46-Ölünce Sevemezsem Seni

492 19 5
                                    

Bölüm Şarkısı: Ölüm Allah'ın Emri

*Konu sevdiklerim olunca dünyayı yakarım da dönüp arkama bakmam*

"Feyzullah"

Helikopter gelmeyince bizde zırhlı araçlarla yola çıktık. Feyzullah kollarımda can çekişirken aklımda tek bir düşünce vardı. Ya şehit olursa?  Üstelik düğününe iki gün kala.

"Şehit tahtında rabbe gülümser" başımı kollarımda yatan Feyzullah'a çevirdim. Acı içinde kıvranıyor, yüzünden terler akıyordu. Bir yandan da söylediği ilahi kalbime bir taş oturttu. Allah benim belamı versin ki, onu koruyamamıştım!

"Ah binlerce canım olsaydı der" yüzüne şefkatle baktım. Gülümsüyordu, sanki şehit olup cennete gitmiş veya gideceğini hissetmiş gibi gülümsüyordu. Akan kanı biraz olsun engelleyebilmek için bezi iyice yarasına bastırdım.

"Dayan aslanım, dayan iyi olacaksın" dedim güven vermek istercesine. Kapalı olan gözlerini biraz aralayıp bana bakmaya çalıştı ama bakamadı. Gücü yetmedi. Bu timdeki herkes benim kardeşimdi ve şuan kardeşlerimden biri ölüyordu! Ve ben sadece izliyordum.

"Komutanım" dedi içten bir sesle.

"Eğer şehit olursam Su size emanet. Ona iyi bakın olur mu?" gözümden akan iki damla yaşı hemen sildim.

"Sen şimdi yorma kendini, aslanım. Sen iyi olacaksın, Su senin karın olacak. Daha düğününde zeybek oynayacağız senin" onu tatmin etmeye çalışıyordum ama içten içe beni de sıkıntı basmıştı.
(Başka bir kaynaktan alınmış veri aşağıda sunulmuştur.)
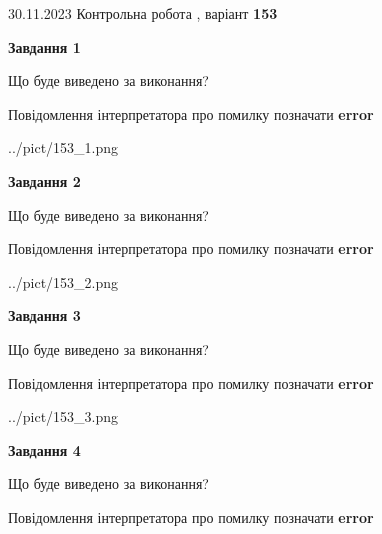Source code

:\documentclass[12pt, ukrainian]{article}
\begin{document}
{{30.11.2023 Контрольна робота , варіант  \No \textbf { 153 }\par}}
{




{\begin {center}\textbf{Завдання 1}\end {center}}\par
Що буде виведено за виконання? \par
Повідомлення інтерпретатора про помилку позначати \textbf{error}

\begin{center}
	{../pict/153_1.png}
\end{center}
\newpage

{\begin {center}\textbf{Завдання 2}\end {center}}\par
Що буде виведено за виконання? \par
Повідомлення інтерпретатора про помилку позначати \textbf{error}

\begin{center}
	{../pict/153_2.png}
\end{center}
\newpage

{\begin {center}\textbf{Завдання 3}\end {center}}\par
Що буде виведено за виконання? \par
Повідомлення інтерпретатора про помилку позначати \textbf{error}

\begin{center}
	{../pict/153_3.png}
\end{center}
\newpage

{\begin {center}\textbf{Завдання 4}\end {center}}\par
Що буде виведено за виконання? \par
Повідомлення інтерпретатора про помилку позначати \textbf{error}

}
\end{document}
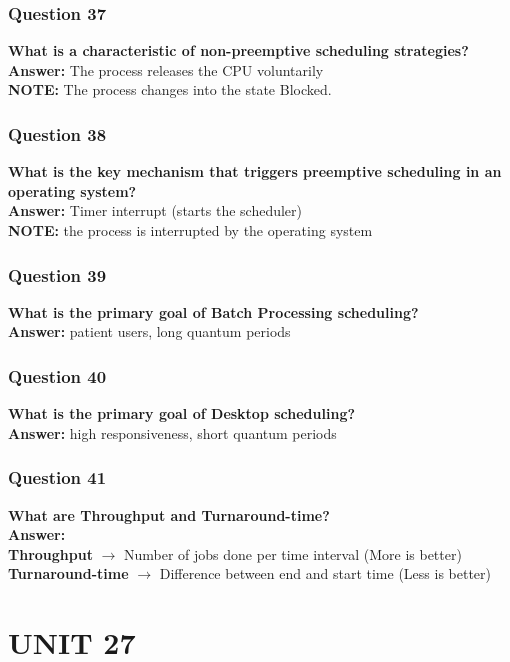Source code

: \documentclass{article}
\begin{document}
\subsubsection*{Question 37}
\textbf{What is a characteristic of non-preemptive scheduling strategies?} \\
\textbf{Answer:} The process releases the CPU voluntarily \\
\textbf{NOTE:} The process changes into the state Blocked.

\subsubsection*{Question 38}
\textbf{What is the key mechanism that triggers preemptive scheduling in an operating system?} \\
\textbf{Answer:} Timer interrupt (starts the scheduler) \\
\textbf{NOTE:} the process is interrupted by the operating system

\subsubsection*{Question 39}
\textbf{What is the primary goal of Batch Processing scheduling?} \\
\textbf{Answer:} patient users, long quantum periods \\

\subsubsection*{Question 40}
\textbf{What is the primary goal of Desktop scheduling?} \\
\textbf{Answer:} high responsiveness, short quantum periods \\

\subsubsection*{Question 41}
\textbf{What are Throughput and Turnaround-time?} \\
\textbf{Answer:}\\ 
\textbf{Throughput} $\rightarrow$ Number of jobs done per time interval (More is better) \\
\textbf{Turnaround-time} $\rightarrow$ Difference between end and start time (Less is better)

\section*{UNIT 27}
\end{document}
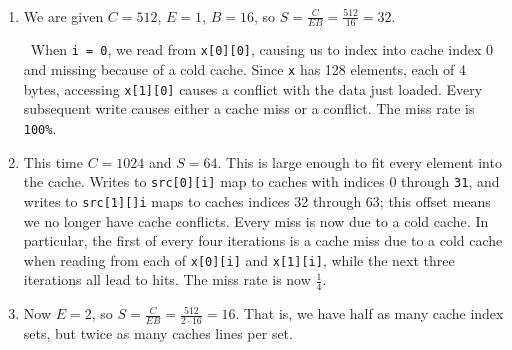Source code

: \documentclass[12pt]{article}
\newenvironment{sol}[1][Solution]{\begin{trivlist}
		\item[\hskip \labelsep {\bfseries #1:}]}{\end{trivlist}}
\begin{document}
\begin{sol}
	\
	\begin{enumerate}[label=(\alph*)]
		\item We are given $C=512$, $E=1$, $B=16$, so $S=\frac{C}{EB}=\frac{512}{16}=32$.
		
		\
		When \texttt{i = 0}, we read from \texttt{x[0][0]}, causing us to index into cache index 0 and missing
		because of a cold cache. Since \texttt{x} has 128 elements, each of 4 bytes, accessing \texttt{x[1][0]}
		causes a conflict with the data just loaded. Every subsequent write causes either a cache miss or a conflict.
		The miss rate is \texttt{100\%}.
		
		\item This time $C=1024$ and $S=64$. This is large enough to fit every element into the cache.
		Writes to \texttt{src[0][i]} map to caches with indices 0 through \texttt{31}, and writes to
		\texttt{src[1][]i} maps to caches indices 32 through 63; this offset means we no longer have cache
		conflicts. Every miss is now due to a cold cache. In particular, the first of every four iterations is
		a cache miss due to a cold cache when reading from each of \texttt{x[0][i]} and \texttt{x[1][i]},
		while the next three iterations all lead to hits. The miss rate is now $\frac{1}{4}$.
		\item Now $E=2$, so $S=\frac{C}{EB}=\frac{512}{2\cdot 16}=16$. That is, we have half as many cache index
		sets, but twice as many caches lines per set.
		

\end{enumerate}
\end{sol}
\end{document}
Yavuz Karasu, en zayıf noktam sevdiklerim. Onlara zarar geldiği zaman ben bile kendimden korkar hale geliyorum. Sırf bu yüzden düşmanlar beni hep sevdiklerimden vururlar. Çünkü biliyorlar ki konu sevdiklerim olunca dünyayı yakarım da dönüp arkama bakmam.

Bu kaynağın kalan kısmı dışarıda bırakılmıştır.